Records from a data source
──────────
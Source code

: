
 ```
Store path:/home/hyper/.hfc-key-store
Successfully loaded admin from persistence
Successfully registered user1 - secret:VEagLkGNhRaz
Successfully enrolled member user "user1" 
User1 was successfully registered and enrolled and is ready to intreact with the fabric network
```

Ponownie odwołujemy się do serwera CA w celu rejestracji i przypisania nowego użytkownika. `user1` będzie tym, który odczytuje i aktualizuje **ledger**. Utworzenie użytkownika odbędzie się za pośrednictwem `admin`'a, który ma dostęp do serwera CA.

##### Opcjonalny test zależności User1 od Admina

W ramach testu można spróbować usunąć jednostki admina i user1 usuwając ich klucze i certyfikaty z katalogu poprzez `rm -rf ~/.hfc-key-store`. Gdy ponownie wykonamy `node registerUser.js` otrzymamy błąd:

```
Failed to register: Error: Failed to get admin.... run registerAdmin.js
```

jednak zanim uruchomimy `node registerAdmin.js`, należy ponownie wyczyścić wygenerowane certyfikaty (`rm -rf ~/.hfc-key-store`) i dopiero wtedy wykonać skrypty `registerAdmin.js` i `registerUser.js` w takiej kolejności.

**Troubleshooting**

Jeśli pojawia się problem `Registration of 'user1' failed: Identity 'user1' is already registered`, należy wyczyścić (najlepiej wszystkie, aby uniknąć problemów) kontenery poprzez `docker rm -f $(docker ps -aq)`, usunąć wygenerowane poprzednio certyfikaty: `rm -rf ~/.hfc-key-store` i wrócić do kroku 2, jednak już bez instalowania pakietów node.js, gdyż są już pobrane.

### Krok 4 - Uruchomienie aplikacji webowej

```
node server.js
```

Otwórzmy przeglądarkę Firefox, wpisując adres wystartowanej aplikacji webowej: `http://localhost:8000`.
──────────
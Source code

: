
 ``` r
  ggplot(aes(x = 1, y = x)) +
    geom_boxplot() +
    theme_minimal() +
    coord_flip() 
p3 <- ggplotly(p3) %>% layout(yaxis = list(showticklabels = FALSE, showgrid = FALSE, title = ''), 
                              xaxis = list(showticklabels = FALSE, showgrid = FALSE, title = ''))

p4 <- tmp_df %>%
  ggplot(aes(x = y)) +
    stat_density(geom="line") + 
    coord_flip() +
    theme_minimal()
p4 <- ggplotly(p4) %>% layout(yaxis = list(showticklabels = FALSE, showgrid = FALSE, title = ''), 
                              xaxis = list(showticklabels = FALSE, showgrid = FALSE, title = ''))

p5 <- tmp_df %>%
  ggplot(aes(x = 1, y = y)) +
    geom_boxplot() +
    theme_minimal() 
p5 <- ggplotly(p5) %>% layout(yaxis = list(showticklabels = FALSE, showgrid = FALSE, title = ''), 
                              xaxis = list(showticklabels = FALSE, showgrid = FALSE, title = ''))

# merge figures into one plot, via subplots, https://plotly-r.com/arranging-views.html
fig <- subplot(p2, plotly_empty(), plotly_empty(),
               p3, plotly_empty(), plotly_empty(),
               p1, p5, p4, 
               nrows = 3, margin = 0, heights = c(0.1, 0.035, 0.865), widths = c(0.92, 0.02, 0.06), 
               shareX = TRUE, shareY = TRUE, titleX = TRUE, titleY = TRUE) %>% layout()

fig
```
──────────
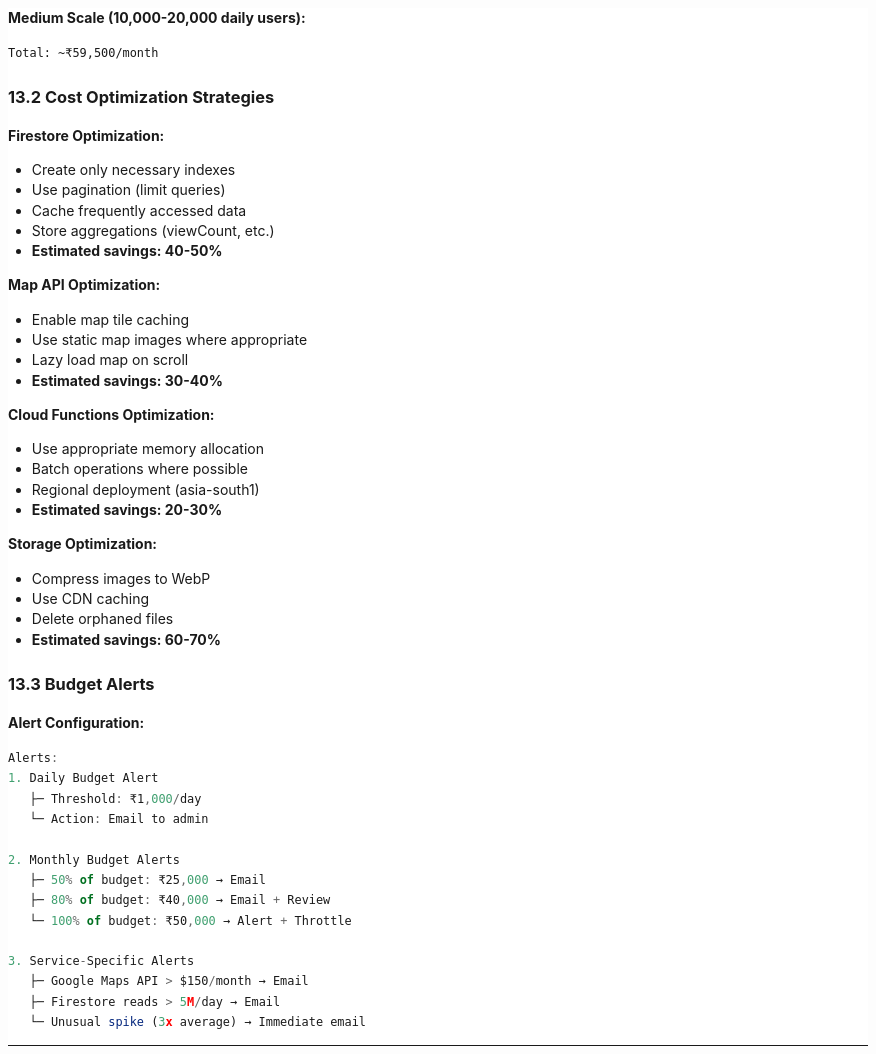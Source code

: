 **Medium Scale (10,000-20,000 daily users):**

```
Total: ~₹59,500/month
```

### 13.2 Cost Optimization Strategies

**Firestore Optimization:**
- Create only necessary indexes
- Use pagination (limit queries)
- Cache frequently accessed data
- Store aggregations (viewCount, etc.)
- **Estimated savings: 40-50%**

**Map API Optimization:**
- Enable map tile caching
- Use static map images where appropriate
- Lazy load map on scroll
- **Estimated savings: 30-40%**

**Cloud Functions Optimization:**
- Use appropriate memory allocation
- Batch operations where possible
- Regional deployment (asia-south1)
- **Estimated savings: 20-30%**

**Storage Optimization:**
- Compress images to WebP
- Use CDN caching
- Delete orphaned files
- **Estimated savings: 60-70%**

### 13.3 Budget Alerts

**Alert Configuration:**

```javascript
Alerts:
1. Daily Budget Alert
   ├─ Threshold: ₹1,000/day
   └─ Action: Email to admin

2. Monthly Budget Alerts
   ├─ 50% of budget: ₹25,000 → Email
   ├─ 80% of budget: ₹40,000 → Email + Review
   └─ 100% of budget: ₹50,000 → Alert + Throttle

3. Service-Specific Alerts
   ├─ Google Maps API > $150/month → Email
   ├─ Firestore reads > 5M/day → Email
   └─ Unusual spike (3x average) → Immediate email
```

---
──────────
TO DO
Copy each line from the data that features the string "caching".

EXERCISE SOLUTION
- Enable map tile caching
- Use CDN caching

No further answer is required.